## Problem requirements
Among the entries below, one line contains "de massa en" and another contains "honderden (figuur hieronder).". Transcribe those two lines and every line between them, exactly.

*** Block opens ***

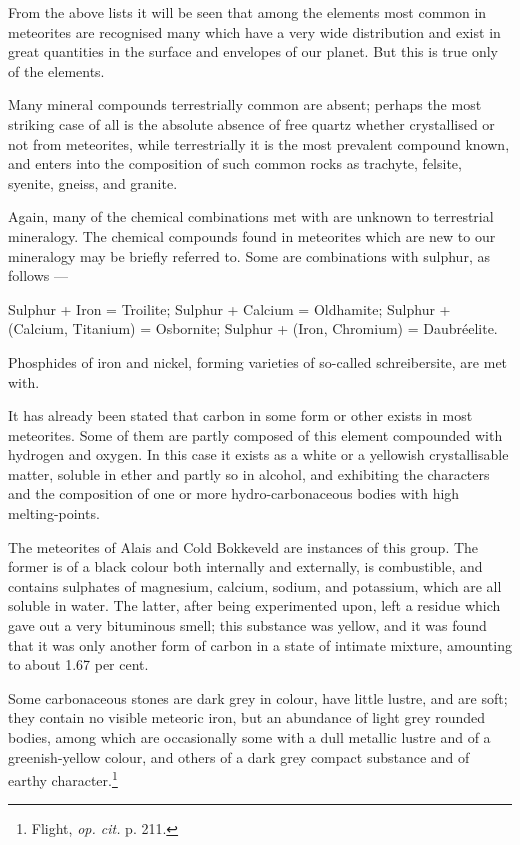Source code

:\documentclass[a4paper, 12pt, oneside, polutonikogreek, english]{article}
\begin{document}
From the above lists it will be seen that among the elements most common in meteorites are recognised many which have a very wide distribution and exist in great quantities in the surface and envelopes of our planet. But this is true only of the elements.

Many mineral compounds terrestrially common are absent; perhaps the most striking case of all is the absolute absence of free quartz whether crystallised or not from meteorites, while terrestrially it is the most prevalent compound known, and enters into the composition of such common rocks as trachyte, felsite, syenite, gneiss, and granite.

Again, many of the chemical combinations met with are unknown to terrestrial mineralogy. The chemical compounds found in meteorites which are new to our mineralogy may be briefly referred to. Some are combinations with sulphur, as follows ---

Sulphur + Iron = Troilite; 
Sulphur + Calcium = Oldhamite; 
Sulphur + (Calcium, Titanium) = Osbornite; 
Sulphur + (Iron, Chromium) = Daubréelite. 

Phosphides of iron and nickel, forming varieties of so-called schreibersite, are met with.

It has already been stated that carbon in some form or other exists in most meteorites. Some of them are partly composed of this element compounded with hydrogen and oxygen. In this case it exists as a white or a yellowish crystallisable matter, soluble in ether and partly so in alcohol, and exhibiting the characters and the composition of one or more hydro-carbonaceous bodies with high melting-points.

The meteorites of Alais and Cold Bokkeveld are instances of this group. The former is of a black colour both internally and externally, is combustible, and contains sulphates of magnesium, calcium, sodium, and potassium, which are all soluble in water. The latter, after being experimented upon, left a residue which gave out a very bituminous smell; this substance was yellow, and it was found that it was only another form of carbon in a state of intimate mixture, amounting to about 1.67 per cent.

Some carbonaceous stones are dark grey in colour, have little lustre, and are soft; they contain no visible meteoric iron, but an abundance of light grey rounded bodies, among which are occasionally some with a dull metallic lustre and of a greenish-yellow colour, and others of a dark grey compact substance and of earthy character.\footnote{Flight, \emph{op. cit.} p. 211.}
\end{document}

*** Block closes ***
*** Block opens ***

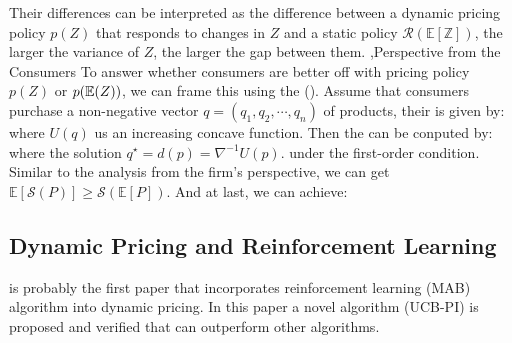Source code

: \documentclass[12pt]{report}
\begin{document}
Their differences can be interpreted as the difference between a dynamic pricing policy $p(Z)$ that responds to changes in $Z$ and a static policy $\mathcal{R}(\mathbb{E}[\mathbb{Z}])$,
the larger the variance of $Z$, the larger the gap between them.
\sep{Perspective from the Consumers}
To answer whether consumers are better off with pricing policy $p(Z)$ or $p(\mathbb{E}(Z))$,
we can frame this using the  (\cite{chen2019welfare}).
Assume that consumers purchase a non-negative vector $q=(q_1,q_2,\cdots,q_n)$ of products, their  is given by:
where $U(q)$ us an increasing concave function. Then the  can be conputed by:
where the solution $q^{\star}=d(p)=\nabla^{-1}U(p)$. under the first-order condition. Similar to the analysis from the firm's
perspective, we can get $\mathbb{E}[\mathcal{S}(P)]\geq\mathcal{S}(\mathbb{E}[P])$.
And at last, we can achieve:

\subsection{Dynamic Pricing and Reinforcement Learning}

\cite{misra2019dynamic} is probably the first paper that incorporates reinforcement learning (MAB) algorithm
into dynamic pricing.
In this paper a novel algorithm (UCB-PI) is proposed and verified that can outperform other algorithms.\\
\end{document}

*** Block closes ***
*** Block opens ***

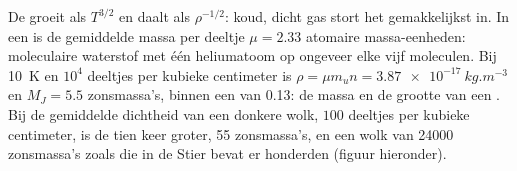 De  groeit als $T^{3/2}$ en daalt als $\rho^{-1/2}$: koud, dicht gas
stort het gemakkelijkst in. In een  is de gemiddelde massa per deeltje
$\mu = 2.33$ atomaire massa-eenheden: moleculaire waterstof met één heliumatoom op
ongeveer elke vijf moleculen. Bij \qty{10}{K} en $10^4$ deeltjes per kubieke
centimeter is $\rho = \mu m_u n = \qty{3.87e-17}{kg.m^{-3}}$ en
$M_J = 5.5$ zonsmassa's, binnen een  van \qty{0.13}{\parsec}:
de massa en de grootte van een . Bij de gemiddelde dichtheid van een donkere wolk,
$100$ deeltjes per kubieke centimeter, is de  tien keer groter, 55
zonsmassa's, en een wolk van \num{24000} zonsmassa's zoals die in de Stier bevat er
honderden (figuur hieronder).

*** Block closes ***

## The answer
de massa en de grootte van een . Bij de gemiddelde dichtheid van een donkere wolk,
$100$ deeltjes per kubieke centimeter, is de  tien keer groter, 55
zonsmassa's, en een wolk van \num{24000} zonsmassa's zoals die in de Stier bevat er
honderden (figuur hieronder).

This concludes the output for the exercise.